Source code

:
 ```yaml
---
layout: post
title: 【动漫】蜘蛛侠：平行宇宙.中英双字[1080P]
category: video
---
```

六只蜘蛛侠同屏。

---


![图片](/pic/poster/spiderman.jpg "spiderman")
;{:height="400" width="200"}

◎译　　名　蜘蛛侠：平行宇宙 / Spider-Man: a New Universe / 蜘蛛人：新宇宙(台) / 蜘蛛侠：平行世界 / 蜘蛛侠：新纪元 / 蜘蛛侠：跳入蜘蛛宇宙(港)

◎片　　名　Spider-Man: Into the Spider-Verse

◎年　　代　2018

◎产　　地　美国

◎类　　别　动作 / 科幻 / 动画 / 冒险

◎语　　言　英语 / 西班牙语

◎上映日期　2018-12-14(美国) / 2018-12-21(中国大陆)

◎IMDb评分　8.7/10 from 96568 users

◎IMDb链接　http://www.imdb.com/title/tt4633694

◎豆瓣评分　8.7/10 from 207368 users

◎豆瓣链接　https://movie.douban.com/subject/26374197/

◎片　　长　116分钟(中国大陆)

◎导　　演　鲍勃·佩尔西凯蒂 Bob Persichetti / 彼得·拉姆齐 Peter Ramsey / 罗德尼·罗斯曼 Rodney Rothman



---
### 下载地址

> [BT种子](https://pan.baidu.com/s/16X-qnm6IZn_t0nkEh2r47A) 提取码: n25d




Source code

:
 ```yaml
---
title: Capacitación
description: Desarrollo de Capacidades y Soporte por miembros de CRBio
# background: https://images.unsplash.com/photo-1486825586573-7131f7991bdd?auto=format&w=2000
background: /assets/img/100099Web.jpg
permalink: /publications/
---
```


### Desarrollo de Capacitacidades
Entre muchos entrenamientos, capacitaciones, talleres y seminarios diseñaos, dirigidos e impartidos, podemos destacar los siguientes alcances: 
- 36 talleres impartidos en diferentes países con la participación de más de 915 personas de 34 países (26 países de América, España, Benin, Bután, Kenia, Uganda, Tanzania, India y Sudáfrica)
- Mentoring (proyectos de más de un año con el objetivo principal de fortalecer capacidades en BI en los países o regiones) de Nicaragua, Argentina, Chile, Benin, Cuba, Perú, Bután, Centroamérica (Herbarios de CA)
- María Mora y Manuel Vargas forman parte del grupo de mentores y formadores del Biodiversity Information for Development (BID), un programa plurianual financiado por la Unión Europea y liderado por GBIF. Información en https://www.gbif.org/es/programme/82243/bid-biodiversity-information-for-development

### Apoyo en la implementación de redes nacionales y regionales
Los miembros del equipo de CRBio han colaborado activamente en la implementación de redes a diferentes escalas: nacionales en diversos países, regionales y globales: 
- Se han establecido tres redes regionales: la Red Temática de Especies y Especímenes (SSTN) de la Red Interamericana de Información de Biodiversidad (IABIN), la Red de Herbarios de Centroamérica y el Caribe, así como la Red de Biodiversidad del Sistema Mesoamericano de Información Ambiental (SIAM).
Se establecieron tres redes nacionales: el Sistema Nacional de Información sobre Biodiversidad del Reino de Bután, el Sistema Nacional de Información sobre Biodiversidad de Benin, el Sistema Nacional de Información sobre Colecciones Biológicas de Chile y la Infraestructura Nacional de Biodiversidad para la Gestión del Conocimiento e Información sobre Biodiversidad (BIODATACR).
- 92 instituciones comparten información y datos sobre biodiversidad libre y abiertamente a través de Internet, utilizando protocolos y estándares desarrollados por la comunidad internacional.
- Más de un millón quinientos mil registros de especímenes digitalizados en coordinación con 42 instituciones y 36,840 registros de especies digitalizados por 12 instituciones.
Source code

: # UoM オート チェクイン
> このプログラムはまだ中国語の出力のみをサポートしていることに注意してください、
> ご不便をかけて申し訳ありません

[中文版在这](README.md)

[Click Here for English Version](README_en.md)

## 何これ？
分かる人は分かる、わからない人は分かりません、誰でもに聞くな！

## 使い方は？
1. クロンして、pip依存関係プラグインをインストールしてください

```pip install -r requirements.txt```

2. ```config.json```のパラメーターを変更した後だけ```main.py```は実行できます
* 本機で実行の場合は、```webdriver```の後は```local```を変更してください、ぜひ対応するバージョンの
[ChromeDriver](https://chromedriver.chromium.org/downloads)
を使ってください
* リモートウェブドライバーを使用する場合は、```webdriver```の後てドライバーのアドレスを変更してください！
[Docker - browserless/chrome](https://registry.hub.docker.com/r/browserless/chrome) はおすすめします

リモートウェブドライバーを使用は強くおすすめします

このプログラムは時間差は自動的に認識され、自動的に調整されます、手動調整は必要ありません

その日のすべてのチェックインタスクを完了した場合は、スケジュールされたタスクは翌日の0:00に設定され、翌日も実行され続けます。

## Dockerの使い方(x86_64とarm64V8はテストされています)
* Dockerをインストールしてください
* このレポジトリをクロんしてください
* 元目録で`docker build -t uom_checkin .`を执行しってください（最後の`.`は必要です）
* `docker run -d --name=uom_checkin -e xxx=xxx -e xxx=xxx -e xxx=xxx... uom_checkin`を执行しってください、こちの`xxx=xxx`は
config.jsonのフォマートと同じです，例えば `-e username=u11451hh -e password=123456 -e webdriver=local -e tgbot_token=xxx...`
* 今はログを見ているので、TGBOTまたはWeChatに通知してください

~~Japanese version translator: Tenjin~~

_Instructions for the task_:
Each line of the listing that holds the string "Centroamérica" counts once; state how many there are, with nothing added.

_Exercise answer_:
2